**Task prompt:** Filter the records, keeping every line that has the string "hafas".

Source texts of formatted documents
╔══

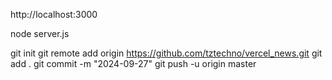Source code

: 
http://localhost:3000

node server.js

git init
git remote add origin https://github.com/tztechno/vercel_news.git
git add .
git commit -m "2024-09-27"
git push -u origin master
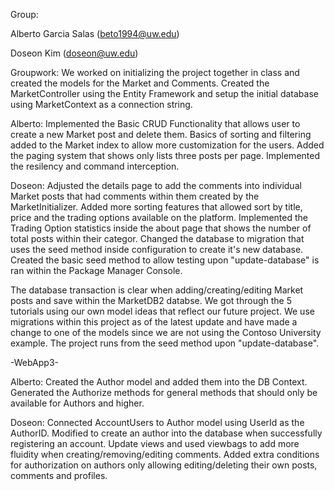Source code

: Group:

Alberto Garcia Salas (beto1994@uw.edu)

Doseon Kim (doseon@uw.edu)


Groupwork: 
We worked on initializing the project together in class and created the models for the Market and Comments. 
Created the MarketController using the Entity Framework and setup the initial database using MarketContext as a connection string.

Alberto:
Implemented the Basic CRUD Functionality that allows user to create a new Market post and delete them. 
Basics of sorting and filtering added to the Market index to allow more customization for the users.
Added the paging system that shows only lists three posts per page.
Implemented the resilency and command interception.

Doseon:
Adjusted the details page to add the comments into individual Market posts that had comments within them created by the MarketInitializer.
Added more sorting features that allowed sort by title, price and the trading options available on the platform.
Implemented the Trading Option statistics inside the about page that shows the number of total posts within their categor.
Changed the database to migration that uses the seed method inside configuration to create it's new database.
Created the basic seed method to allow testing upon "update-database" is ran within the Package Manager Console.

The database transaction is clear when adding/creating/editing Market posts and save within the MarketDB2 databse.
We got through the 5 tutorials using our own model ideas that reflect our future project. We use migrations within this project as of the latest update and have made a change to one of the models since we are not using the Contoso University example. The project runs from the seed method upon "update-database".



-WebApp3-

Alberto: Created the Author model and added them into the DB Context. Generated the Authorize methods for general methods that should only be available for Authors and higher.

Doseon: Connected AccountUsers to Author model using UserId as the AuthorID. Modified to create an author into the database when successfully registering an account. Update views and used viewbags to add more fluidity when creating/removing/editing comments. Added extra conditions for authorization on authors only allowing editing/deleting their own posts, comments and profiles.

╚══
╔══

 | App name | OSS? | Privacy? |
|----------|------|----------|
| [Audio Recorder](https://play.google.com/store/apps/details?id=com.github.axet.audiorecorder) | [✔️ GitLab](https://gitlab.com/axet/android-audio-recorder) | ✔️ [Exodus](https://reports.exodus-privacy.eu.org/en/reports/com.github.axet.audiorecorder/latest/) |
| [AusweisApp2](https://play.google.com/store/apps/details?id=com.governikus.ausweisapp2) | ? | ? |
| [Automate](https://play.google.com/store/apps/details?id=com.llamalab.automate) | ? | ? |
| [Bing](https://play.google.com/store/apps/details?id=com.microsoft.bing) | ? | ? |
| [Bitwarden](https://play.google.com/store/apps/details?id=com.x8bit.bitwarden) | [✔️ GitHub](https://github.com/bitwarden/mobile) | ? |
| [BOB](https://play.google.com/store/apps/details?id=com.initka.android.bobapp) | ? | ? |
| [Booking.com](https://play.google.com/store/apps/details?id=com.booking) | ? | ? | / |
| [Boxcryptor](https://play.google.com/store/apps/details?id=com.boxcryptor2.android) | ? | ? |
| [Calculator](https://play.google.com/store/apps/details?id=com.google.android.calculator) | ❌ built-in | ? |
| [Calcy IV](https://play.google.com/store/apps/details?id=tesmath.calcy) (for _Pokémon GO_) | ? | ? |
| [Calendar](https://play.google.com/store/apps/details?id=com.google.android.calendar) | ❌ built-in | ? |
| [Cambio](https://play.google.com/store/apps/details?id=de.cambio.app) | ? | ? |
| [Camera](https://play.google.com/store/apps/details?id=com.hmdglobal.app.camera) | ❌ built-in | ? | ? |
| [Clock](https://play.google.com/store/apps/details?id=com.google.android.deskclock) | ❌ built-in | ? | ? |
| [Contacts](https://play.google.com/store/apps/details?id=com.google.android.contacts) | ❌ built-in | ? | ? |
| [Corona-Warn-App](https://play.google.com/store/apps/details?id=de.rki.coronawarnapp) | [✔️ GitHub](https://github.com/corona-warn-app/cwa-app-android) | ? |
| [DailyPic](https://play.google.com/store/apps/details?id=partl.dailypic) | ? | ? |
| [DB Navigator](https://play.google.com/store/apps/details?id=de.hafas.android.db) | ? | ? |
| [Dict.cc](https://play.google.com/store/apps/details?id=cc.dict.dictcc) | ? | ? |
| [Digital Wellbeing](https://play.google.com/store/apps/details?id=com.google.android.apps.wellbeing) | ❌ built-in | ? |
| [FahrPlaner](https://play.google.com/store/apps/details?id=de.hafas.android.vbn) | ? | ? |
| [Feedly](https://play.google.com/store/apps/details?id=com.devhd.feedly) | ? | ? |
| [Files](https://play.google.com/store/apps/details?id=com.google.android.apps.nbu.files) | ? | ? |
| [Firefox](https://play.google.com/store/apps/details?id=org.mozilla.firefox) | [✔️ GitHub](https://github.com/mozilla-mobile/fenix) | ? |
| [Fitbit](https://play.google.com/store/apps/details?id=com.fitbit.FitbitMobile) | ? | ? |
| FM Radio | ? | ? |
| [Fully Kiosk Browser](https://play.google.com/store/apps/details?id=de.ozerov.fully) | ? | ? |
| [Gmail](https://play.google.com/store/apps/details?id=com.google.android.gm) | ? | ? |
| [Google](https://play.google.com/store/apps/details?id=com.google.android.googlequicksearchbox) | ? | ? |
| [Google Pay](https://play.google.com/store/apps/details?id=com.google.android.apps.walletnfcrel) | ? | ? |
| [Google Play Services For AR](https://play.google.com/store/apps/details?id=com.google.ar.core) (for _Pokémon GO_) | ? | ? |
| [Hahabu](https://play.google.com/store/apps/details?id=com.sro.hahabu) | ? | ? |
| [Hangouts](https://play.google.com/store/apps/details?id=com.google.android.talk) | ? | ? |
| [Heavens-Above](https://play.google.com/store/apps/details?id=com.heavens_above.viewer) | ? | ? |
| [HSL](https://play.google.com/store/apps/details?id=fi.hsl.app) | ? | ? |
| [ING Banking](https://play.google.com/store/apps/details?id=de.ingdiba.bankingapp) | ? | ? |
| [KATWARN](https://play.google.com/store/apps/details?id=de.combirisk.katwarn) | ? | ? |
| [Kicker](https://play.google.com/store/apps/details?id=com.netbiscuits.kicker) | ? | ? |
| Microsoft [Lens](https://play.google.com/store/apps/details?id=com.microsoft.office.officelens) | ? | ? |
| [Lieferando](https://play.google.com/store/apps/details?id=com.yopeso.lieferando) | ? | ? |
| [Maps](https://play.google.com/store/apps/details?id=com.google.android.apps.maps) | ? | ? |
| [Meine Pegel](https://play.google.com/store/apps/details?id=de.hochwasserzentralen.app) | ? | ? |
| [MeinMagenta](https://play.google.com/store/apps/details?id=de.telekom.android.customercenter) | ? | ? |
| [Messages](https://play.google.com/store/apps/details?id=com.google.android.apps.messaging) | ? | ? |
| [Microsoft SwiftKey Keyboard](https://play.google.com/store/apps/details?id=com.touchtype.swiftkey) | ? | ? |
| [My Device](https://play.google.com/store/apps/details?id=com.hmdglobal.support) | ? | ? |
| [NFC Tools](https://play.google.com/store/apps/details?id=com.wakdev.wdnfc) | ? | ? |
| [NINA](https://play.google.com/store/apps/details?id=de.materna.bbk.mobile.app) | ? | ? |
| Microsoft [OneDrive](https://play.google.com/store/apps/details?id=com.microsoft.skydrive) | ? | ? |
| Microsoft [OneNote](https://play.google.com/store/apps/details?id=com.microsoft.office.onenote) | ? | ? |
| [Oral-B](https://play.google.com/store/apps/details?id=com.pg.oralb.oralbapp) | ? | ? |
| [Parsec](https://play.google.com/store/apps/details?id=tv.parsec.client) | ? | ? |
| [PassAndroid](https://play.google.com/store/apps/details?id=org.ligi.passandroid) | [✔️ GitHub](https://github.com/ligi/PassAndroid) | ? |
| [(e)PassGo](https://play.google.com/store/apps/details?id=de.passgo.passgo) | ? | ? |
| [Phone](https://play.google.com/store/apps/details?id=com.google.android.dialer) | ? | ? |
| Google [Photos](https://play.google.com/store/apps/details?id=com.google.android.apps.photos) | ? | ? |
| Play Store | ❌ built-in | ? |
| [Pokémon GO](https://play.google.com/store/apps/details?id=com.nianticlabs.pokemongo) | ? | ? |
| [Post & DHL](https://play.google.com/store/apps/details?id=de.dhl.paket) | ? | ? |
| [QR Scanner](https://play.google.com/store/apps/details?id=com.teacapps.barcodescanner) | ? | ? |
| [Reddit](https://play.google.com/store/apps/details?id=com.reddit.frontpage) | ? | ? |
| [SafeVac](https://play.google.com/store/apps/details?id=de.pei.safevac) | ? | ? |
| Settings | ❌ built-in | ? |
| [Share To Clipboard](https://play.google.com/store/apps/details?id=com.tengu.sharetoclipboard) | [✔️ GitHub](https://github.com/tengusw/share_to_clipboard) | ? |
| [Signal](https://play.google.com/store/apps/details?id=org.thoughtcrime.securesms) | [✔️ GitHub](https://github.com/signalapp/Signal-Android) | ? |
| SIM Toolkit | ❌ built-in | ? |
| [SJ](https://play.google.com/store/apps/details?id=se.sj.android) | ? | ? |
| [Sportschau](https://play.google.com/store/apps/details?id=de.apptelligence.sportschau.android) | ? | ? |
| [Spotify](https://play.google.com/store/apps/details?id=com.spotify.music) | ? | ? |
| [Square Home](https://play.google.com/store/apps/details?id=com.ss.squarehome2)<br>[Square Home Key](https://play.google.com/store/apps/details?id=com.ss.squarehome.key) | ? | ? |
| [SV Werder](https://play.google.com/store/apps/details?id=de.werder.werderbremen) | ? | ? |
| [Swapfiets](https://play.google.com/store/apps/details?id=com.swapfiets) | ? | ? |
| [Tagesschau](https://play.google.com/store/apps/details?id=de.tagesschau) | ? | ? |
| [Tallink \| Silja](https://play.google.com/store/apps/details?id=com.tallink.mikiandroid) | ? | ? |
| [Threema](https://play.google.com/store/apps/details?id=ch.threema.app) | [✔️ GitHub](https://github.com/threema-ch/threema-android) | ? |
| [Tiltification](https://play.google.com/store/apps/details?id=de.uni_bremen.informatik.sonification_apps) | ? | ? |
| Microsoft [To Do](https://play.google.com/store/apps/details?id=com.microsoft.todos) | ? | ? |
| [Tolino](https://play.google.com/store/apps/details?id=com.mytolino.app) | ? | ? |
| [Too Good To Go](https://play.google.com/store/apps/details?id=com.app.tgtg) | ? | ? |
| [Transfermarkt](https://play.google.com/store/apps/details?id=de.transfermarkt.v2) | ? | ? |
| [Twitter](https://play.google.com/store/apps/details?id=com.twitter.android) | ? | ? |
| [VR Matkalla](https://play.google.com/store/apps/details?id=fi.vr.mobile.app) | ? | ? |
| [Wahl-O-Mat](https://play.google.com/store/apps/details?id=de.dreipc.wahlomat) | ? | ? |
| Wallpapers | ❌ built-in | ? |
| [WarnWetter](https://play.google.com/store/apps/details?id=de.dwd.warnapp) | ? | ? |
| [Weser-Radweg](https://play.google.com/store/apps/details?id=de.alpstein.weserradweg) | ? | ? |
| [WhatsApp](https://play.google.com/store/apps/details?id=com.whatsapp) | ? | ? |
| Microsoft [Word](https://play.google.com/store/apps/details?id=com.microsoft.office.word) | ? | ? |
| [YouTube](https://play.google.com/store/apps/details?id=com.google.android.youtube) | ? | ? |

╚══

**Exercise answer:**
| [DB Navigator](https://play.google.com/store/apps/details?id=de.hafas.android.db) | ? | ? |
| [FahrPlaner](https://play.google.com/store/apps/details?id=de.hafas.android.vbn) | ? | ? |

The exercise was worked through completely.